## Task
Below are the entries to work from; restate word for word the portion that opens with the line containing "## :rocket: Projeto" and closes with the line containing "## :bookmark: Layout", keeping both.

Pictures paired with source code

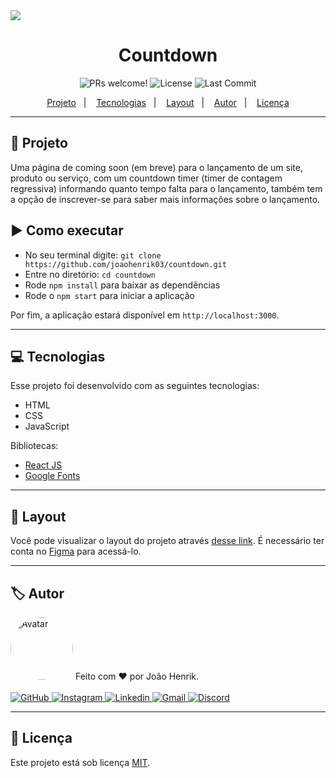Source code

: <img src="https://user-images.githubusercontent.com/84729916/175151694-fbc83b1b-5801-4745-b266-29a31cf559ae.png">

<h1 align="center">
  Countdown
</h1>

<p align="center">
  <img src="https://img.shields.io/static/v1?label=PRs&message=welcome&color=49AA26&labelColor=000000" alt="PRs welcome!">
  <img src="https://img.shields.io/badge/license-MIT-blue" alt="License">
  <img src="https://img.shields.io/github/last-commit/joaohenrik03/countdown" alt="Last Commit">
</p>

<p align="center">
  <a href="#rocket-projeto">Projeto</a>&nbsp;&nbsp;&nbsp;|&nbsp;&nbsp;&nbsp;
  <a href="#computer-tecnologias">Tecnologias</a>&nbsp;&nbsp;&nbsp;|&nbsp;&nbsp;&nbsp;
  <a href="#bookmark-layout">Layout</a>&nbsp;&nbsp;&nbsp;|&nbsp;&nbsp;&nbsp;
  <a href="#label-autor">Autor</a>&nbsp;&nbsp;&nbsp;|&nbsp;&nbsp;&nbsp;
  <a href="#memo-licença">Licença</a>
</p>

<hr>

## :rocket: Projeto

Uma página de coming soon (em breve) para o lançamento de um site, produto ou serviço, com um countdown timer (timer de contagem regressiva) informando quanto tempo falta para o lançamento, também tem a opção de inscrever-se para saber mais informações sobre o lançamento.

## :arrow_forward: Como executar

- No seu terminal digite: `git clone https://github.com/joaohenrik03/countdown.git`
- Entre no diretório: `cd countdown`
- Rode `npm install` para baixar as dependências
- Rode o `npm start` para iniciar a aplicação

Por fim, a aplicação estará disponível em `http://localhost:3000`.

<hr>

## :computer: Tecnologias

Esse projeto foi desenvolvido com as seguintes tecnologias:

- HTML
- CSS
- JavaScript

Bibliotecas:

- [React JS](https://pt-br.reactjs.org/)
- [Google Fonts](https://fonts.google.com/)

<hr>

## :bookmark: Layout

Você pode visualizar o layout do projeto através [desse link](https://www.figma.com/file/Hifh1FJ87WfaxBIEhI5UGr/DD-%2F-Countdown-(Copy)?node-id=0%3A1). É necessário ter conta no [Figma](https://figma.com) para acessá-lo.

<hr>

## :label: Autor

<img style="border-radius: 50%;" src="https://avatars.githubusercontent.com/u/84729916?v=4" width="100px;" alt="Avatar">
Feito com ❤️ por João Henrik.
<br/>
<br/>
<a href="https://github.com/joaohenrik03" target="_blank">
  <img src="https://img.shields.io/badge/github-%23121011.svg?style=for-the-badge&logo=github&logoColor=white" alt="GitHub">
</a>
<a href="https://www.instagram.com/_joaohenrik/" target="_blank">
  <img src="https://img.shields.io/badge/Instagram-%23E4405F.svg?style=for-the-badge&logo=Instagram&logoColor=white" alt="Instagram">
</a>
<a href="https://www.linkedin.com/in/jo%C3%A3o-henrik-signori-zilch-137a6222b/" target="_blank">
  <img src="https://img.shields.io/badge/linkedin-%230077B5.svg?style=for-the-badge&logo=linkedin&logoColor=white" alt="Linkedin">
</a>  
<a href="mailto:jh.signori@gmail.com" target="_blank">
  <img src="https://img.shields.io/badge/-Gmail-%23333?style=for-the-badge&logo=gmail&logoColor=white" alt="Gmail">
</a>
<a href="https://discord.gg/ZTM4QudD" target="_blank">
  <img src="https://img.shields.io/badge/Discord-7289DA?style=for-the-badge&logo=discord&logoColor=white" alt="Discord">
</a> 

<hr>

## :memo: Licença

Este projeto está sob licença [MIT](./LICENSE).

## Task result
## :rocket: Projeto

Uma página de coming soon (em breve) para o lançamento de um site, produto ou serviço, com um countdown timer (timer de contagem regressiva) informando quanto tempo falta para o lançamento, também tem a opção de inscrever-se para saber mais informações sobre o lançamento.

## :arrow_forward: Como executar

- No seu terminal digite: `git clone https://github.com/joaohenrik03/countdown.git`
- Entre no diretório: `cd countdown`
- Rode `npm install` para baixar as dependências
- Rode o `npm start` para iniciar a aplicação

Por fim, a aplicação estará disponível em `http://localhost:3000`.

<hr>

## :computer: Tecnologias

Esse projeto foi desenvolvido com as seguintes tecnologias:

- HTML
- CSS
- JavaScript

Bibliotecas:

- [React JS](https://pt-br.reactjs.org/)
- [Google Fonts](https://fonts.google.com/)

<hr>

## :bookmark: Layout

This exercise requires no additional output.